As I already stated I have tried just about everything suggested here. I am running version 10.1 with all the patches installed, but I have replicated the problem using version 10.1 without patches, version 10 and 9.1 also. All my drivers and firmware for the HP Ultrium 448 tape drive are up to date. Yes I tried the latest Symantec as well as native HP with the same failure. And get this.... Out of desperation I even re-formatted the hard disk on the server reinstalled windows 2003 server and did a clean install of the version 10d software. I then recreated all the media sets and backup jobs and guess what.... I STILL GET THE ERROR! Surely, by doing this I have ruled out all issues to do with corrupt catalogs and such. Now for the weird thing.... I have noticed that the backup runs and reports "Successful" when I only backup some of the files. That is I am still backing up data from the 10 or so different volumes, just less of it.... Then it runs OK. Oh.... yesterday I threw in another GIG of memory into the server just for good measure.... still failed.
I am out of ideas where to go with this next.
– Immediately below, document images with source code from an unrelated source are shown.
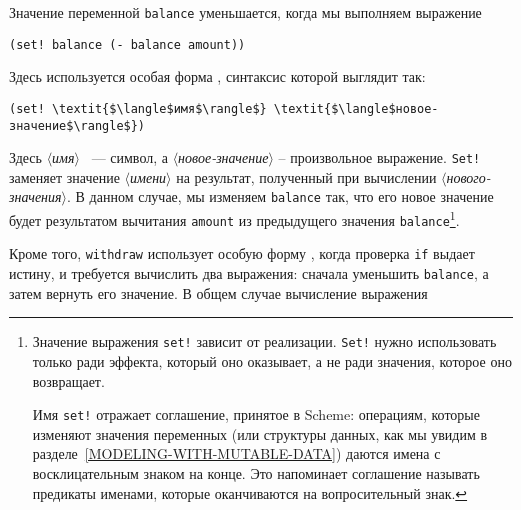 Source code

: Значение переменной {\tt balance} уменьшается, когда мы
выполняем выражение


\begin{Verbatim}[fontsize=\small]
(set! balance (- balance amount))
\end{Verbatim}
Здесь используется особая форма  ,
синтаксис которой выглядит так:

\begin{Verbatim}[fontsize=\small]
(set! \textit{$\langle$имя$\rangle$} \textit{$\langle$новое-значение$\rangle$})
\end{Verbatim}
Здесь
\textit{$\langle$имя$\rangle$} ~--- символ, а   \textit{$\langle$новое-значение$\rangle$} --
произвольное выражение. {\tt Set!} заменяет значение
\textit{$\langle$имени$\rangle$} на результат,
полученный при вычислении \textit{$\langle$нового-значения$\rangle$}.  В данном
случае, мы изменяем {\tt balance} так, что его новое значение
будет результатом вычитания {\tt amount} из предыдущего
значения {\tt balance}\footnote{Значение выражения {\tt set!} зависит
  от реализации. {\tt Set!} нужно использовать только ради
  эффекта, который оно оказывает, а  не ради значения, которое оно
  возвращает.

  Имя {\tt set!} отражает соглашение, принятое в
  Scheme: операциям, которые изменяют значения переменных (или структуры
  данных, как мы увидим в разделе~\ref{MODELING-WITH-MUTABLE-DATA})
  даются имена с восклицательным знаком на конце.  Это напоминает
  соглашение называть предикаты именами, которые оканчиваются на
  вопросительный знак.}.

Кроме того, {\tt withdraw} использует особую форму
,
когда проверка {\tt if} выдает истину, и требуется вычислить два
выражения: сначала уменьшить
{\tt balance}, а затем вернуть его значение.  В общем случае
вычисление выражения

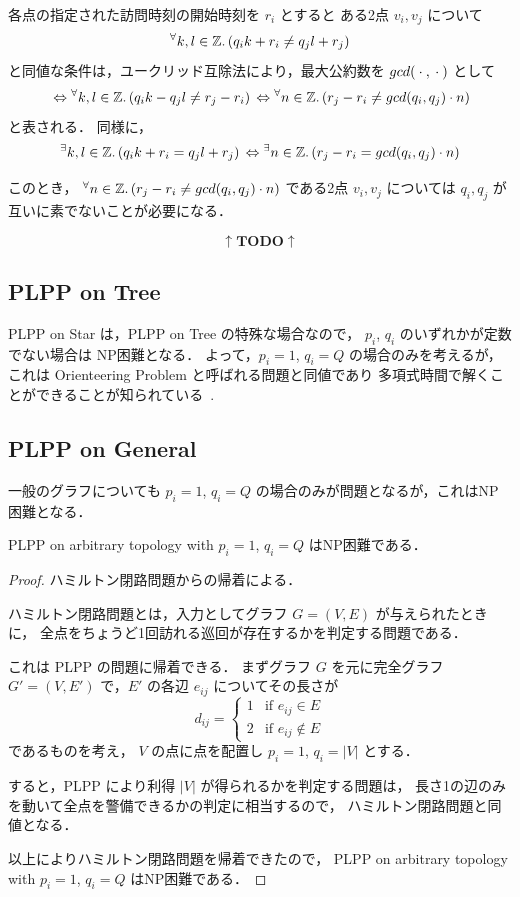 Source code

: 各点の指定された訪問時刻の開始時刻を $r_i$ とすると
ある2点 $v_i, v_j$ について
\[
	{}^\forall k,l \in \mathbb{Z} .
	\left( q_i k + r_i \neq q_j l + r_j \right)
\]
と同値な条件は，ユークリッド互除法により，最大公約数を $gcd({}\cdot{},{}\cdot{})$ として
\[
	{\;\Leftrightarrow\;} 
	{}^\forall k,l \in \mathbb{Z} .
	\left( q_i k - q_j l \neq r_j - r_i \right)
	{\;\Leftrightarrow\;}
	{}^\forall n \in \mathbb{Z} .
	\left( r_j - r_i \neq gcd(q_i,q_j) \cdot n \right)
\]
と表される．
同様に，
\[
	{}^\exists k,l \in \mathbb{Z} .
	\left( q_i k + r_i = q_j l + r_j \right)
	{\;\Leftrightarrow\;}
	{}^\exists n \in \mathbb{Z} .
	\left( r_j - r_i = gcd(q_i,q_j) \cdot n \right)
\]

このとき，
${}^\forall n \in \mathbb{Z} . \left( r_j - r_i \neq gcd(q_i,q_j) \cdot n \right)$
である2点 $v_i, v_j$ については
$q_i, q_j$ が互いに素でないことが必要になる．




\[ \uparrow  \textbf{TODO} \uparrow \]





\subsection{PLPP on Tree}
PLPP on Star は，PLPP on Tree の特殊な場合なので，
$p_i$, $q_i$ のいずれかが定数でない場合は NP困難となる．
よって，$p_i = 1$, $q_i = Q$ の場合のみを考えるが，
これは Orienteering Problem と呼ばれる問題と同値であり
多項式時間で解くことができることが知られている~\cite{coene2013balancing}.




\subsection{PLPP on General}
一般のグラフについても $p_i = 1$, $q_i = Q$ の場合のみが問題となるが，これはNP困難となる．

\begin{theo}
	PLPP on arbitrary topology with $p_i = 1$, $q_i = Q$ はNP困難である．
\end{theo}
\begin{proof}
ハミルトン閉路問題からの帰着による．

ハミルトン閉路問題とは，入力としてグラフ $G = (V,E)$ が与えられたときに，
全点をちょうど1回訪れる巡回が存在するかを判定する問題である．

これは PLPP の問題に帰着できる．
まずグラフ $G$ を元に完全グラフ $G' = (V,E')$ で，$E'$ の各辺 $e_{ij}$ についてその長さが
\begin{equation}
d_{ij} =
\begin{cases}
	1 & \text{if } e_{ij} \in E \\
	2 & \text{if } e_{ij} \not\in E
\end{cases}
\end{equation}
であるものを考え，
$V$ の点に点を配置し $p_i = 1$, $q_i = |V|$ とする．

すると，PLPP により利得 $|V|$ が得られるかを判定する問題は，
長さ1の辺のみを動いて全点を警備できるかの判定に相当するので，
ハミルトン閉路問題と同値となる．

以上によりハミルトン閉路問題を帰着できたので，
PLPP on arbitrary topology with $p_i = 1$, $q_i = Q$ はNP困難である．
\end{proof}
I have read threads going back to September last year reporting this problem.... Surely if this is inherent in the product that is enough time for Symantec to address the issue....
I strongly believe that the problem is linked to the actual real time length of the backups. I have recently tried running all my backups without the verify process at the end. Turning off verify has shaved off around an hour and a half of my backups. It used to take 7 hours 30 minutes or so and now completed in just over 6 hours. Interestingly, since I turned off verify ALL the backups for the last 8 days have completed successfully. As soon as I turn verify back on, it extends the backup total time to over 7.5 hours and the Job Engine fails before the backup completes. It is almost as if the job engine cannot run longer than the 7 hour 30 minute mark without falling over!
I suppose I could fragment my one big backup job into a few smaller ones. This may make the engine keep running. I did see a thread a while ago that talked about doing this for restoring jobs in situations where large restores caused the job service to fall over.
At the end of the day, all this is a work around to the core of the problem.... a flaky Backup Exec Job Engine service.